Часть 2. (3)
Обозрев богатство Франции, войною стяженное, обратимся к Биографиям французских Генералов.
Начальники французской армии изумили всю Европу, и на них должно здесь обратить [60] особенное внимание. Из толпы народной, из мрака революциею вызванные, приобрели многие из них лавры бессмертия.
Стряпчие, ремесленники, отставные сержанты и проч., по отвержении исключительных преимуществ рождения, сделались Генералами. Всегда будут блистать в летописях мира знаменитые их имена. Я долгом почитаю упомянуть особенно здесь о тех, которые имели честь сражаться с нашим Героем. По великости своей души чтил он своих противников на поле славы поборниками. Они равномерно не вменяли себе в бесчестие быть побежденными никогда непобежденным. Генерал Серрюрье не иначе хотел принять свою шпагу, как из рук Суворова; и ее от него получил.
К числу сих Генералов принадлежат Моро, Серрюрье, Магдональд, Жуберт и Массена. Но так как я буду в своем месте говорить о победе, одержанной австрийским Генералом Краем над французским Шерером, то нужно будет упомянуть и об нем. [61]
Шерер.
Достоверное жизнеописание его, в столь многих французских журналах помещенное, показывает, как иногда фортуна возводит недостойного на вышнюю степень с тем, дабы его после тем сильнее низвергнуть. Шерер, сын мясника из города Целле, что в верхнем Алзасе, предавшись развратной жизни, бежал из отцовского дому и вступил в Австрийскую службу, в которой достиг чина Прапорщика. Из Мантуи, где полк его был в гарнизоне, бежал он в Париж и имел убежище у брата своего, дворецкого Герцога Ришелье. Разными происками дошел он до чина Генеральского. Он получил начальство над армией, блокировавшей крепости Валансиен, Конде, ле Кесноа и Ландреси. По сдаче оных был он сделан главнокомандующим Пиренейскою армиею, а по заключении с Испаниею мира Италианскою. Тогда в и 1795м году ноября 23 одержал он при Лоано совершенную над Австрийцами победу, которая могла бы иметь последствием завоевание всей Ломбардии, если б он умел оною воспользоваться. Шерер, после [62] краткого пребывания в Париже, занял место Военного Министра; и на сем посте мнение народное всегда было против его: Генерал Гош порицал его даже публично изменником, потому что он из Парижского арсенала продал все ружья до 30,000 за бесценок, каждое за один франк. И такой-то распутного поведения, без всякой нравственности человек, должен был, как говорит один французский писатель, побеждать железного Суворова, иметь под своим начальством дивизионным Генералом Моро, которой сделался бессмертным своею ретирадою, и спас Республику. Начальствование его, начинаясь от пределов Тирольских, простиралось до пролива Сицилийского; пространство земли, которое может только редкий и единственный обнять гений! Мы увидим его на сцене, увидим его падение. Он принужденным найдется оставить армию, к нему доверенности не имевшую, и сдать оную Моро, которого застанет Суворов своим соперником.
Моро.
Сей Генерал, из стряпчих, образовал [63] себя на поле сражений и прославил себя уже многими подвигами, а особливо ретирадою своею в 1796м году за Рейн. По разбитии Эрц-герцогом Карлом Журдана, Моро, беспрестанно преследуемый неприятельским гораздо многочисленнейшим войском, отступал целые двадцать семь дней, одерживая над неприятелем целые двадцать семь дней разные победы, а особливо при Бибербахе, где, после решительной победы, получили французы пять тысяч пленных, и проч (Смотри в вестнике Европы письмо мое к издателям).

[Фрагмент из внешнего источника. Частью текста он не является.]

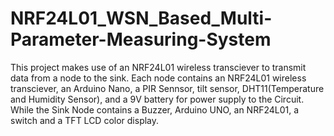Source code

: # NRF24L01_WSN_Based_Multi-Parameter-Measuring-System
This project makes use of an NRF24L01 wireless transciever to transmit data from a node to the sink.
Each node contains an NRF24L01 wireless transciever, an Arduino Nano, a PIR Sennsor, tilt sensor, DHT11(Temperature and Humidity Sensor), and a 9V battery for power supply to the Circuit.
While the Sink Node contains a Buzzer, Arduino UNO, an NRF24L01, a switch and a TFT LCD color display.
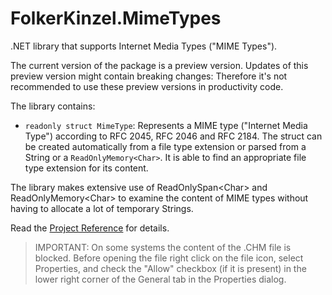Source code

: # FolkerKinzel.MimeTypes
.NET library that supports Internet Media Types ("MIME Types"). 

The current version of the package is a preview version. Updates of this preview version might contain breaking changes: Therefore it's not recommended to use these preview versions in productivity code.

The library contains:
* `readonly struct MimeType`: Represents a MIME type ("Internet Media Type") according to RFC 2045, RFC 2046 and RFC 2184. The struct can be created automatically from a file type extension or parsed from a String or a `ReadOnlyMemory<Char>`. It is able to find an appropriate file type extension for its content.

The library makes extensive use of ReadOnlySpan&lt;Char&gt; and ReadOnlyMemory&lt;Char&gt; to examine the content of MIME types without having to allocate a lot of temporary Strings.

Read the [Project Reference](https://github.com/FolkerKinzel/MimeTypes/blob/master/ProjectReference/1.0.0-alpha.1/FolkerKinzel.MimeTypes.Reference.en.chm) for details.

> IMPORTANT: On some systems the content of the .CHM file is blocked. Before opening the file right click on the file icon, select Properties, and check the "Allow" checkbox (if it is present) in the lower right corner of the General tab in the Properties dialog.


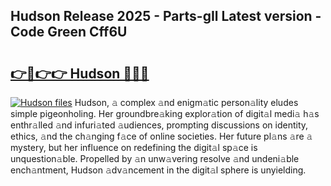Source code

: ## Hudson Release 2025 - Parts-gIl Latest version - Code Green Cff6U

# <h2><a href="http://nd0xnz0.vemu.top/?i=Hudson">👉🔗👉👉 Hudson 🔗🔗🔗</a></h2>

[![Hudson files](https://i.imgur.com/wKCMJNM.gif)](http://nd0xnz0.vemu.top/?i=Hudson)
Hudson, 𝚊 complex 𝚊nd enigm𝚊tic person𝚊lity eludes simple pigeonholing. Her groundbre𝚊king explor𝚊tion of digit𝚊l medi𝚊 h𝚊s enthr𝚊lled 𝚊nd infuri𝚊ted 𝚊udiences, prompting discussions on identity, ethics, 𝚊nd the ch𝚊nging f𝚊ce of online societies. Her future pl𝚊ns 𝚊re 𝚊 mystery, but her influence on redefining the digit𝚊l sp𝚊ce is unquestion𝚊ble. Propelled by 𝚊n unw𝚊vering resolve 𝚊nd undeni𝚊ble ench𝚊ntment, Hudson 𝚊dv𝚊ncement in the digit𝚊l sphere is unyielding.
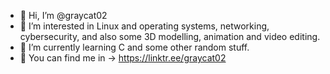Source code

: - 👋 Hi, I’m @graycat02
- 👀 I’m interested in Linux and operating systems, networking, cybersecurity, and also some 3D modelling, animation and video editing.
- 🌱 I’m currently learning C and some other random stuff.
- 💠 You can find me in -> https://linktr.ee/graycat02
<!---
- 💞️ I’m looking to collaborate on ...
- 📫 How to reach me ...
--->

<!---
graycat02/graycat02 is a ✨ special ✨ repository because its `README.md` (this file) appears on your GitHub profile.
You can click the Preview link to take a look at your changes.
--->
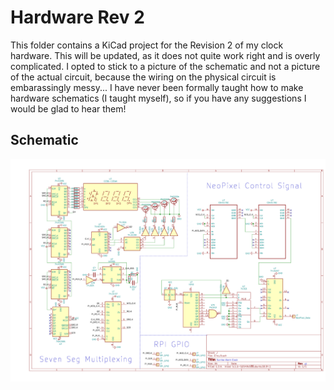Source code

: # Hardware Rev 2

This folder contains a KiCad project for the Revision 2 of my clock hardware.
This will be updated, as it does not quite work right and is overly complicated.
I opted to stick to a picture of the schematic and not a picture of the actual circuit,
because the wiring on the physical circuit is embarassingly messy...
I have never been formally taught how to make hardware schematics (I taught myself),
so if you have any suggestions I would be glad to hear them!

## Schematic

![Schematic](./Circuit.png)
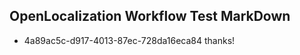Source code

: ## OpenLocalization Workflow Test MarkDown
* 4a89ac5c-d917-4013-87ec-728da16eca84 thanks!

<!--HONumber=Aug16_HO4-->


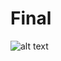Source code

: # Final

![alt text](https://github.com/Codegalax/web_projects/blob/main/mini-calender/img/final.png?raw=true)
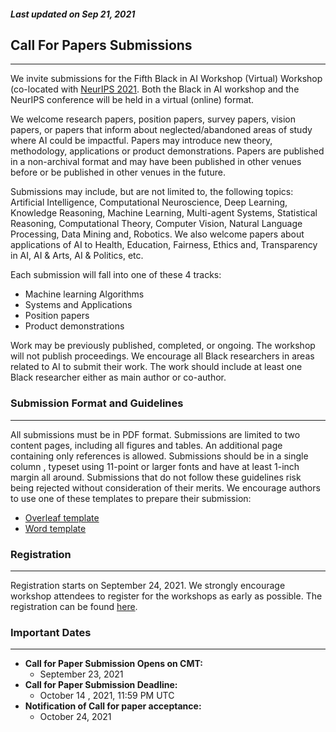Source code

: ##### Last updated on Sep 21, 2021

## Call For Papers Submissions
---

We invite submissions for the Fifth Black in AI Workshop (Virtual) Workshop (co-located with [NeurIPS 2021](https://nips.cc/). Both the Black in AI workshop and the NeurIPS conference will be held in a virtual (online) format.

We welcome research papers, position papers, survey papers, vision papers, or papers that inform about neglected/abandoned areas of study where AI could be impactful. Papers may introduce new theory, methodology, applications or product demonstrations. Papers are published in a non-archival format and may have been published in other venues before or be published in other venues in the future.

Submissions may include, but are not limited to, the following topics: Artificial Intelligence, Computational Neuroscience, Deep Learning, Knowledge Reasoning, Machine Learning, Multi-agent Systems, Statistical Reasoning, Computational Theory, Computer Vision, Natural Language Processing, Data Mining and, Robotics. We also welcome papers about applications of AI to Health, Education, Fairness, Ethics and, Transparency in AI, AI & Arts, AI & Politics, etc.

Each submission will fall into one of these 4 tracks:
- Machine learning Algorithms
- Systems and Applications
- Position papers
- Product demonstrations

Work may be previously published, completed, or ongoing. The workshop will not publish proceedings. We encourage all Black researchers in areas related to AI to submit their work. The work should include at least one Black researcher either as main author or co-author.

### Submission Format and Guidelines
---

All submissions must be in PDF format. Submissions are limited to two content pages, including all figures and tables. An additional page containing only references is allowed.​ Submissions should be in a​ single column ​, typeset using ​11-point or larger fonts and have at least ​1-inch margin all around. Submissions that do not follow these guidelines risk being rejected without consideration of their merits. We encourage authors to use one of these templates to prepare their submission:

- [Overleaf template](https://www.overleaf.com/latex/templates/neurips-2020/mnshsmqkjsqz)
- [Word template](https://drive.google.com/file/d/1NR0ac0u0BiE4xqnZpkShPF4zLSa3ASqw/view)


### Registration
--- 
Registration starts on September 24, 2021. We strongly encourage workshop attendees to register for the workshops as early as possible. The registration can be found [here](https://nips.cc/accounts/login/?next=/Profile).


### Important Dates
----
- **Call for Paper Submission Opens on CMT:**
    - September 23, 2021
- **Call for Paper Submission Deadline:**
    - October 14 , 2021, 11:59 PM UTC
- **Notification of Call for paper acceptance:**
    - October 24, 2021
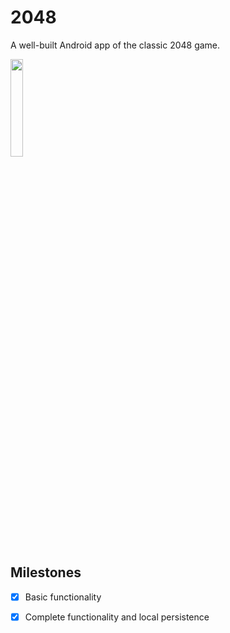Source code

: # 2048
A well-built Android app of the classic 2048 game.

<img src="https://github.com/aryanA101a/2048/assets/23309033/f9a70457-ab75-4957-9e0b-de0844a52b9a" width="20%">

## Milestones
- [x] Basic functionality
- [x] Complete functionality and local persistence

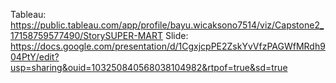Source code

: Tableau: https://public.tableau.com/app/profile/bayu.wicaksono7514/viz/Capstone2_17158759577490/StorySUPER-MART
Slide: https://docs.google.com/presentation/d/1CgxjcpPE2ZskYvVfzPAGWfMRdh904PtY/edit?usp=sharing&ouid=103250840568038104982&rtpof=true&sd=true
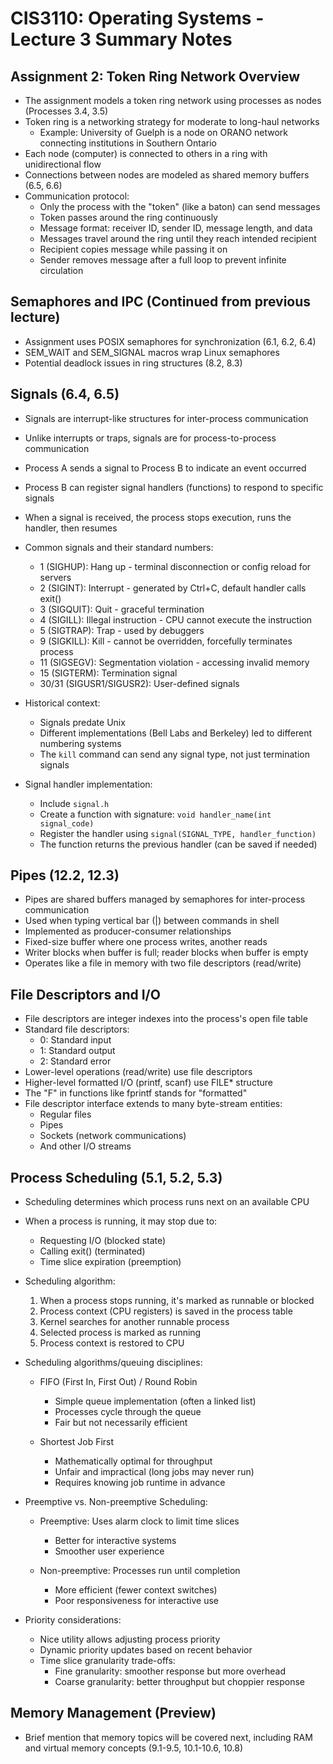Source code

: # CIS3110: Operating Systems - Lecture 3 Summary Notes

## Assignment 2: Token Ring Network Overview
- The assignment models a token ring network using processes as nodes (Processes 3.4, 3.5)
- Token ring is a networking strategy for moderate to long-haul networks
  - Example: University of Guelph is a node on ORANO network connecting institutions in Southern Ontario
- Each node (computer) is connected to others in a ring with unidirectional flow
- Connections between nodes are modeled as shared memory buffers (6.5, 6.6)
- Communication protocol:
  - Only the process with the "token" (like a baton) can send messages
  - Token passes around the ring continuously
  - Message format: receiver ID, sender ID, message length, and data
  - Messages travel around the ring until they reach intended recipient
  - Recipient copies message while passing it on
  - Sender removes message after a full loop to prevent infinite circulation

## Semaphores and IPC (Continued from previous lecture)
- Assignment uses POSIX semaphores for synchronization (6.1, 6.2, 6.4)
- SEM_WAIT and SEM_SIGNAL macros wrap Linux semaphores
- Potential deadlock issues in ring structures (8.2, 8.3)

## Signals (6.4, 6.5)
- Signals are interrupt-like structures for inter-process communication
- Unlike interrupts or traps, signals are for process-to-process communication
- Process A sends a signal to Process B to indicate an event occurred
- Process B can register signal handlers (functions) to respond to specific signals
- When a signal is received, the process stops execution, runs the handler, then resumes
- Common signals and their standard numbers:
  - 1 (SIGHUP): Hang up - terminal disconnection or config reload for servers
  - 2 (SIGINT): Interrupt - generated by Ctrl+C, default handler calls exit()
  - 3 (SIGQUIT): Quit - graceful termination
  - 4 (SIGILL): Illegal instruction - CPU cannot execute the instruction
  - 5 (SIGTRAP): Trap - used by debuggers
  - 9 (SIGKILL): Kill - cannot be overridden, forcefully terminates process
  - 11 (SIGSEGV): Segmentation violation - accessing invalid memory
  - 15 (SIGTERM): Termination signal
  - 30/31 (SIGUSR1/SIGUSR2): User-defined signals

- Historical context:
  - Signals predate Unix
  - Different implementations (Bell Labs and Berkeley) led to different numbering systems
  - The `kill` command can send any signal type, not just termination signals

- Signal handler implementation:
  - Include `signal.h`
  - Create a function with signature: `void handler_name(int signal_code)`
  - Register the handler using `signal(SIGNAL_TYPE, handler_function)`
  - The function returns the previous handler (can be saved if needed)

## Pipes (12.2, 12.3)
- Pipes are shared buffers managed by semaphores for inter-process communication
- Used when typing vertical bar (|) between commands in shell
- Implemented as producer-consumer relationships
- Fixed-size buffer where one process writes, another reads
- Writer blocks when buffer is full; reader blocks when buffer is empty
- Operates like a file in memory with two file descriptors (read/write)

## File Descriptors and I/O
- File descriptors are integer indexes into the process's open file table
- Standard file descriptors:
  - 0: Standard input
  - 1: Standard output
  - 2: Standard error
- Lower-level operations (read/write) use file descriptors
- Higher-level formatted I/O (printf, scanf) use FILE* structure
- The "F" in functions like fprintf stands for "formatted"
- File descriptor interface extends to many byte-stream entities:
  - Regular files
  - Pipes
  - Sockets (network communications)
  - And other I/O streams

## Process Scheduling (5.1, 5.2, 5.3)
- Scheduling determines which process runs next on an available CPU
- When a process is running, it may stop due to:
  - Requesting I/O (blocked state)
  - Calling exit() (terminated)
  - Time slice expiration (preemption)

- Scheduling algorithm:
  1. When a process stops running, it's marked as runnable or blocked
  2. Process context (CPU registers) is saved in the process table
  3. Kernel searches for another runnable process
  4. Selected process is marked as running
  5. Process context is restored to CPU

- Scheduling algorithms/queuing disciplines:
  - FIFO (First In, First Out) / Round Robin
    - Simple queue implementation (often a linked list)
    - Processes cycle through the queue
    - Fair but not necessarily efficient
  
  - Shortest Job First
    - Mathematically optimal for throughput
    - Unfair and impractical (long jobs may never run)
    - Requires knowing job runtime in advance

- Preemptive vs. Non-preemptive Scheduling:
  - Preemptive: Uses alarm clock to limit time slices
    - Better for interactive systems
    - Smoother user experience
  
  - Non-preemptive: Processes run until completion
    - More efficient (fewer context switches)
    - Poor responsiveness for interactive use

- Priority considerations:
  - Nice utility allows adjusting process priority
  - Dynamic priority updates based on recent behavior
  - Time slice granularity trade-offs:
    - Fine granularity: smoother response but more overhead
    - Coarse granularity: better throughput but choppier response

## Memory Management (Preview)
- Brief mention that memory topics will be covered next, including RAM and virtual memory concepts (9.1-9.5, 10.1-10.6, 10.8)
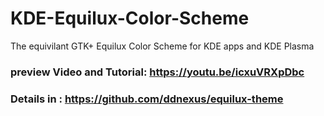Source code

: # KDE-Equilux-Color-Scheme
The equivilant GTK+ Equilux Color Scheme for KDE apps and KDE Plasma

### preview Video and Tutorial: https://youtu.be/icxuVRXpDbc

### Details in : https://github.com/ddnexus/equilux-theme
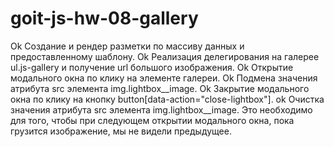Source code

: # goit-js-hw-08-gallery

Ok    Создание и рендер разметки по массиву данных и предоставленному шаблону.
Ok    Реализация делегирования на галерее ul.js-gallery и получение url большого изображения.
Ok    Открытие модального окна по клику на элементе галереи.
Ok    Подмена значения атрибута src элемента img.lightbox__image.
Ok    Закрытие модального окна по клику на кнопку button[data-action="close-lightbox"].
ok   Очистка значения атрибута src элемента img.lightbox__image. Это необходимо для того, чтобы при следующем открытии модального окна, пока грузится изображение, мы не видели предыдущее.

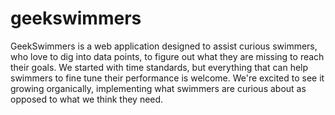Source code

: # geekswimmers

GeekSwimmers is a web application designed to assist curious swimmers, who love to dig into data points, to figure out what they are missing to reach their goals. We started with time standards, but everything that can help swimmers to fine tune their performance is welcome. We're excited to see it growing organically, implementing what swimmers are curious about as opposed to what we think they need.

Не распространюсь я здесь более о Моро. Он будет виден в третьей части сей истории, где будут описаны сражения и победы над ним одержанные. Скажу только, что Суворов, по великости своего духа, чтил отличные достоинства своего противника, и говаривал нередко: Горжусь, что имею дело с славным человеком. Он, зная быстрый полет северного нашего Героя, истощевал все свое искусство, чтобы спасать остатки французской армии ретирадами; почему Суворов [64] и называл его Генералом славных ретирад. На сражении при Нови упросил его Жуберт остаться при нем на время, дабы воспользоваться и руководствоваться его советами. Под ним убиты три лошади. Поставив после сражения войско в надлежащую позицию, кончил он свое тогдашнее служение, и отправился в Париж. Ему неоспоримо обязана Франция, если вся ее армия не истлела.
Серрюрье.
Попавшийся в начале военных действий в полон французский Генерал Серрюрье, с которым я по сему имел случай познакомиться, заслуживает особенное внимание. Портрет его написал Бонапарте сам следующими словами: «Генерал Серрюрье, говорит он, чрезмерно строг к самому себе, а иногда также и к другим. Он ревностной друг дисциплины, порядка и всех нужных для человеческого общества добродетелей. Всегда презирал он интригу и ее поборников; и сие навлекало ему иногда неприятелей между такими людьми, которые всегда готовы обвинять в [65] расположениях; негражданских того, кто требует повиновений закону и повелению начальства».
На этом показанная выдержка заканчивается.